→ ACTION ITEM
Tally every line in the entries below that holds "listed", then give only the total.

Entries taken from a collection:
════════════════════

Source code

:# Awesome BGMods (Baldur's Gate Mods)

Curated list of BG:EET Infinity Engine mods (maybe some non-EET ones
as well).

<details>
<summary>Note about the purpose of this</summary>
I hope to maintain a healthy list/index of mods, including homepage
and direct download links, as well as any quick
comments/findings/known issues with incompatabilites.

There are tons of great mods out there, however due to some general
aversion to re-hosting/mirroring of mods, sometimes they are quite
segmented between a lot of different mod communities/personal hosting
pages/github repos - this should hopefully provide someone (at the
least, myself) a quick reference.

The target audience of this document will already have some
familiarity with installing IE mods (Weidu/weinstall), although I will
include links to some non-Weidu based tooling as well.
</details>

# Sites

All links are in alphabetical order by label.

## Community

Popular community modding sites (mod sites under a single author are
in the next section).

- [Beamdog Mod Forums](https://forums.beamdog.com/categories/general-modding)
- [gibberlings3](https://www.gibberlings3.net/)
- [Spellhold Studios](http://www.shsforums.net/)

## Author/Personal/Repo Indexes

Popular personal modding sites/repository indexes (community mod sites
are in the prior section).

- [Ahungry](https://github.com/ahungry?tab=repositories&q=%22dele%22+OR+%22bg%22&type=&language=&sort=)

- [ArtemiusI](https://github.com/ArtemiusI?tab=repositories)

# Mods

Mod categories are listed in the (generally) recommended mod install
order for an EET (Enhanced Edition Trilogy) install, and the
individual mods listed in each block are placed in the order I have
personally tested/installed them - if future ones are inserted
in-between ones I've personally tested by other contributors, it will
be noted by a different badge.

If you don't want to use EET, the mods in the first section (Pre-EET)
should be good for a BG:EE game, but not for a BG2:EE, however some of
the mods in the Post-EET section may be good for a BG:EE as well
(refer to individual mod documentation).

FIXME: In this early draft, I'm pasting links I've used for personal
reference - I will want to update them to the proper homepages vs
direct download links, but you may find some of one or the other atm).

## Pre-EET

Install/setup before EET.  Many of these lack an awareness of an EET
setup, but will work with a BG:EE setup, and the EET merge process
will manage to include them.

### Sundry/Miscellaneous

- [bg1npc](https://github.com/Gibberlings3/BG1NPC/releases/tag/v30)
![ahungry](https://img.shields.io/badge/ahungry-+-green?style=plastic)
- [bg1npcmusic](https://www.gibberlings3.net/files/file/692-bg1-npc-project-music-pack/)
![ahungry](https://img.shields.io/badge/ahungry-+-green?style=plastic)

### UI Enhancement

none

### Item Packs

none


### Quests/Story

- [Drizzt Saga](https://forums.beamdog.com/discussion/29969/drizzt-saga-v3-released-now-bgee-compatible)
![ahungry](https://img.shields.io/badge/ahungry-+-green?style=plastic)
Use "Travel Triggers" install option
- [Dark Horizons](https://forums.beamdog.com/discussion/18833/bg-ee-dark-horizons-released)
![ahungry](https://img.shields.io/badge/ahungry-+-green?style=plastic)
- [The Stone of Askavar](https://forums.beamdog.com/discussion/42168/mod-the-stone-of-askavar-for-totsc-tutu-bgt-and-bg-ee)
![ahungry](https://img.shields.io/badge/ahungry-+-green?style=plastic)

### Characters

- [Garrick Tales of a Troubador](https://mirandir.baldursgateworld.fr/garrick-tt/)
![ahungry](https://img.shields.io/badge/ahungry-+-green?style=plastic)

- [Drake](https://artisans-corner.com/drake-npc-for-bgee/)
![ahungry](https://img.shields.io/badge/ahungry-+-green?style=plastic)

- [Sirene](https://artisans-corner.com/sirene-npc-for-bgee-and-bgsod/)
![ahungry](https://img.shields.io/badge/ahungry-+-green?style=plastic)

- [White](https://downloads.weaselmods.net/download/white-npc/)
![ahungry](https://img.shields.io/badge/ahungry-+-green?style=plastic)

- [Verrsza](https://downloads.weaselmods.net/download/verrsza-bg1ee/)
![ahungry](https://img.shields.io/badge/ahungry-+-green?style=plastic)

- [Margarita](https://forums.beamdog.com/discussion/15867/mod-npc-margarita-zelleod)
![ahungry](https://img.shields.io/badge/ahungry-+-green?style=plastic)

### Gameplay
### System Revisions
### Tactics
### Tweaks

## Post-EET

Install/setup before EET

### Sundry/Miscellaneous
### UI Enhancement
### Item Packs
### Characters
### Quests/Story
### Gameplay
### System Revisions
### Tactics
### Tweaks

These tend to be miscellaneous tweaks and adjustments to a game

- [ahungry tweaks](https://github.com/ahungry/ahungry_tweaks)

════════════════════

→ WRITTEN SOLUTION
2